Task requirements: Please output exactly the part of the records below that opens with the line containing "each ship system" and closes with the line containing "and projectile mechanics", both lines included, and nothing else.

##########

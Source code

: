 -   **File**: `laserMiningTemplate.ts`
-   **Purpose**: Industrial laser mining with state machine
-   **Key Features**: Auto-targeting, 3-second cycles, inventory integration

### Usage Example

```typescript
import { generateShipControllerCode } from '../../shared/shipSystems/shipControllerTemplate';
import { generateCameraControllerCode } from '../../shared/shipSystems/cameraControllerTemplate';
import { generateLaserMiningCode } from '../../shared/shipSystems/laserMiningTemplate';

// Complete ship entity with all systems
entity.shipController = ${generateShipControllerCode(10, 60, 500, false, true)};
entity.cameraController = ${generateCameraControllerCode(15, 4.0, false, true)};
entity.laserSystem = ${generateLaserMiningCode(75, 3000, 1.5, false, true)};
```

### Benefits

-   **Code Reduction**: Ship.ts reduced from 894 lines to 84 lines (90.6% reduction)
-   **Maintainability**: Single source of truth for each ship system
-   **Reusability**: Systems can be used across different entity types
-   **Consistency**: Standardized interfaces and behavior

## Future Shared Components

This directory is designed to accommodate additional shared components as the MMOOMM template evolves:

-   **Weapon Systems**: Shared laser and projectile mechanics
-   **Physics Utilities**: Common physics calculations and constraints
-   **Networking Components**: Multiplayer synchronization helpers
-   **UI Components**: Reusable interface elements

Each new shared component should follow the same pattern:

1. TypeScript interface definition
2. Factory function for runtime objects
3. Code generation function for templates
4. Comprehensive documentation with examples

##########

Exercise result:
-   **Maintainability**: Single source of truth for each ship system
-   **Reusability**: Systems can be used across different entity types
-   **Consistency**: Standardized interfaces and behavior

## Future Shared Components

This directory is designed to accommodate additional shared components as the MMOOMM template evolves:

-   **Weapon Systems**: Shared laser and projectile mechanics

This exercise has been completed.